## ABOUT THIS TASK
From the data, return each line holding the word "before".

## RECORDS FOR THIS EXERCISE
┄┄┄┄┄┄
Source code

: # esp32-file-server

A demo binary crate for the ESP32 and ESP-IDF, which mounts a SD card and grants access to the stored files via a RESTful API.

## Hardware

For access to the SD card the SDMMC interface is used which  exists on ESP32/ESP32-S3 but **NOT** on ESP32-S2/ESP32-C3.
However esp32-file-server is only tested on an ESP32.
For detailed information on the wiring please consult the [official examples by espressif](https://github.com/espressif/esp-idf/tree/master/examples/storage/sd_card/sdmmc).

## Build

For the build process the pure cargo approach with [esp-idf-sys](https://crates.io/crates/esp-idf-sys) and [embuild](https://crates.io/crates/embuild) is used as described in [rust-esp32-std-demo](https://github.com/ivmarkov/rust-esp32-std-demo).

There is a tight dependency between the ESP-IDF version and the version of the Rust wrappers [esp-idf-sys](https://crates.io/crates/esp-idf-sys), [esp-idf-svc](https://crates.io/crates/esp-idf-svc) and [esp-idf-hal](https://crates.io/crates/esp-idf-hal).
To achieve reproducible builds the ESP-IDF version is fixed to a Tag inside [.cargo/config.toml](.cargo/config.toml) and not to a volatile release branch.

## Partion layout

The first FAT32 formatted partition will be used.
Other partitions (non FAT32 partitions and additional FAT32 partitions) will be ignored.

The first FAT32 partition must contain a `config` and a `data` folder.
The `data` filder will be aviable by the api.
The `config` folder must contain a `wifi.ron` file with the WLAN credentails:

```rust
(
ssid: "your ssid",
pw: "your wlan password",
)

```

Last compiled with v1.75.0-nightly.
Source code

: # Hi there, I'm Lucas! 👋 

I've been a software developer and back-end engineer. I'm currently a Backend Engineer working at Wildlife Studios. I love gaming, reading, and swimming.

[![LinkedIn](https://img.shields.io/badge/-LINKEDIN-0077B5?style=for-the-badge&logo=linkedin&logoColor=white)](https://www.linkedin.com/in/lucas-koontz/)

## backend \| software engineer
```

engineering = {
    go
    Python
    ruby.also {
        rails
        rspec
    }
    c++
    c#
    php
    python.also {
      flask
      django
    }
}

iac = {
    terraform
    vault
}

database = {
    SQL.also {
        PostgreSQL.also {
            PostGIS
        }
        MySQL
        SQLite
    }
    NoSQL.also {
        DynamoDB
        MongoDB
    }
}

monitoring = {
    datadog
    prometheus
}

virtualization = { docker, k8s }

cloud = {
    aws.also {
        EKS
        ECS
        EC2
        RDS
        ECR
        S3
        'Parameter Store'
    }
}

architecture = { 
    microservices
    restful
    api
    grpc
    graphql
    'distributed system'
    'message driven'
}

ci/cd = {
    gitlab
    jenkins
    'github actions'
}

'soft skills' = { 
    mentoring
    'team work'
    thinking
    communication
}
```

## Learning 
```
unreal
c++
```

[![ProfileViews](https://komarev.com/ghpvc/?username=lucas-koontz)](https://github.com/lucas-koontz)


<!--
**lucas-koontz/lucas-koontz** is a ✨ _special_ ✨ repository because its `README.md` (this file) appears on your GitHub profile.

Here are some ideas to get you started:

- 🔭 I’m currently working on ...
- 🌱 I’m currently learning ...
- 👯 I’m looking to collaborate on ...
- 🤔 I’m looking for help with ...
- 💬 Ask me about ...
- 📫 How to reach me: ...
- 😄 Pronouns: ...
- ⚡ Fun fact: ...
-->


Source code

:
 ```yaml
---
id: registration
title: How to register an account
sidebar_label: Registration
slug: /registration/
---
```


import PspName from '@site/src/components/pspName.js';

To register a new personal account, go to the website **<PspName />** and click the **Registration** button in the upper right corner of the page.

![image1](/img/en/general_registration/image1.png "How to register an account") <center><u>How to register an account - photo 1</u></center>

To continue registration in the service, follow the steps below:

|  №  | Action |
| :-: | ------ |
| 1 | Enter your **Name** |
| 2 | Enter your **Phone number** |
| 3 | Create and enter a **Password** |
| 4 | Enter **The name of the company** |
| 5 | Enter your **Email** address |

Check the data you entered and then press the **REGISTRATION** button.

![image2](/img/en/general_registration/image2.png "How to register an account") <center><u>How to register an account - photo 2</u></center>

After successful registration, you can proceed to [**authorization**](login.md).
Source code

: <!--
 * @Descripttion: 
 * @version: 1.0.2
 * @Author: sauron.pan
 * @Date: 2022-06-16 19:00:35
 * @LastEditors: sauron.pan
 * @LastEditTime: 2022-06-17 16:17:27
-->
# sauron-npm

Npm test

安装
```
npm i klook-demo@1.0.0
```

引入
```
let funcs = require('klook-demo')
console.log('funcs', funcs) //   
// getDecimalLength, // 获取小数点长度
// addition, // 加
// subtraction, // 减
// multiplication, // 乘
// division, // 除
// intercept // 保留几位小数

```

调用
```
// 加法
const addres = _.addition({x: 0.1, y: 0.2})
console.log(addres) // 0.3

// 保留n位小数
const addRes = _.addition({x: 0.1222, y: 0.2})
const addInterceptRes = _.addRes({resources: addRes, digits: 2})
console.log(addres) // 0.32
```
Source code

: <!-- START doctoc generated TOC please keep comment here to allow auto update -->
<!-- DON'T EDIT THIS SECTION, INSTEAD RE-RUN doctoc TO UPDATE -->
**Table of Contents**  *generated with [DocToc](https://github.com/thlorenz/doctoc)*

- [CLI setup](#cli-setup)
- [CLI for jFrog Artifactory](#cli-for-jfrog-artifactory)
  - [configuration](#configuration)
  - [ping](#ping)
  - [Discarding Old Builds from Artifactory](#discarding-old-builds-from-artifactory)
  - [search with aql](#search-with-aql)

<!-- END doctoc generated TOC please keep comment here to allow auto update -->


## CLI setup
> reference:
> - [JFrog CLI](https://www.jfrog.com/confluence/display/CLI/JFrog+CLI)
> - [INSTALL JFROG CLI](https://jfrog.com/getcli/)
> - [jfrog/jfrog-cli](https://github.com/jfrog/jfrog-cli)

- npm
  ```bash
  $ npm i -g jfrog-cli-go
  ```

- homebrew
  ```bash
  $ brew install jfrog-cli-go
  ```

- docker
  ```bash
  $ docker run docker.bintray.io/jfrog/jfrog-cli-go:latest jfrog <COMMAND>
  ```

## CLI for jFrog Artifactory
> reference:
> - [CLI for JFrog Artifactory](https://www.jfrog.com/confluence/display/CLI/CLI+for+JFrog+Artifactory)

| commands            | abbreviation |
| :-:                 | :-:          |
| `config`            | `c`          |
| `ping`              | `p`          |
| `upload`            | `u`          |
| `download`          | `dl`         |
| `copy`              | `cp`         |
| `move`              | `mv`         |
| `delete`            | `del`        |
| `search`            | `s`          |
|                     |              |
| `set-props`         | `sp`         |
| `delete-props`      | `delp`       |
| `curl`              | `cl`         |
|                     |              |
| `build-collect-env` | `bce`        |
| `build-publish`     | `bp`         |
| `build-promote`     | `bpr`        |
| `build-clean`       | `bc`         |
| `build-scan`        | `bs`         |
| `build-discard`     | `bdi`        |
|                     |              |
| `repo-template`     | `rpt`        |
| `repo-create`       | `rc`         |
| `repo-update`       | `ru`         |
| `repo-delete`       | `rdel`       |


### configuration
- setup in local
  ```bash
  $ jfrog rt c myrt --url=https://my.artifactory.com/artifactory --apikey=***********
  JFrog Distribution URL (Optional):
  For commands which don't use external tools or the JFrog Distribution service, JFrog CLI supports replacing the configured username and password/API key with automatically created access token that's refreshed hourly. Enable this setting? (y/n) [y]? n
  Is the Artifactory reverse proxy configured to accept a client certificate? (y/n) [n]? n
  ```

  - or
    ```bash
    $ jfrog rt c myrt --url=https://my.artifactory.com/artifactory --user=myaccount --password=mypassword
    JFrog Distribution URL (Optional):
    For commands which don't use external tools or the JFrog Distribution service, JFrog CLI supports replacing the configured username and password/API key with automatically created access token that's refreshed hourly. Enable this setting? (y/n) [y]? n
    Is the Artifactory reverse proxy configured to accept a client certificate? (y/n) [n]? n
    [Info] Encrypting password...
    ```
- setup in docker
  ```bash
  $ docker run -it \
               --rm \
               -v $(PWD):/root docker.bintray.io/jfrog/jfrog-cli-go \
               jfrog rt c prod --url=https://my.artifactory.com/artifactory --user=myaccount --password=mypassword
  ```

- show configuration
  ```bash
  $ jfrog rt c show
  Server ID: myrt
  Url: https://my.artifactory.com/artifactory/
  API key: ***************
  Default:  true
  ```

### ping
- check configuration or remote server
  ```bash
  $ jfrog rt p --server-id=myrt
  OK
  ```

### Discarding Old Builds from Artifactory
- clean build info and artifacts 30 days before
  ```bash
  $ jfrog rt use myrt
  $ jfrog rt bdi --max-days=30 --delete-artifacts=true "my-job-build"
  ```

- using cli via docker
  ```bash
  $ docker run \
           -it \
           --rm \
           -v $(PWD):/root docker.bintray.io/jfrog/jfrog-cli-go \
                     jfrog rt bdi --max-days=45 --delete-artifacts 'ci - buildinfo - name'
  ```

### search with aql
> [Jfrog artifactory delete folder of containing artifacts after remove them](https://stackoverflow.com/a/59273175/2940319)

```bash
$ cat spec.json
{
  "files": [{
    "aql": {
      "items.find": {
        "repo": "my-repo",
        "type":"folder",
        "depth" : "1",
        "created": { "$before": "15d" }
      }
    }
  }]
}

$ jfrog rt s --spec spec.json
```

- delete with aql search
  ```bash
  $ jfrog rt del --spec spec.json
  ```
┄┄┄┄┄┄
## SOLUTION TO THIS PROBLEM
- clean build info and artifacts 30 days before
        "created": { "$before": "15d" }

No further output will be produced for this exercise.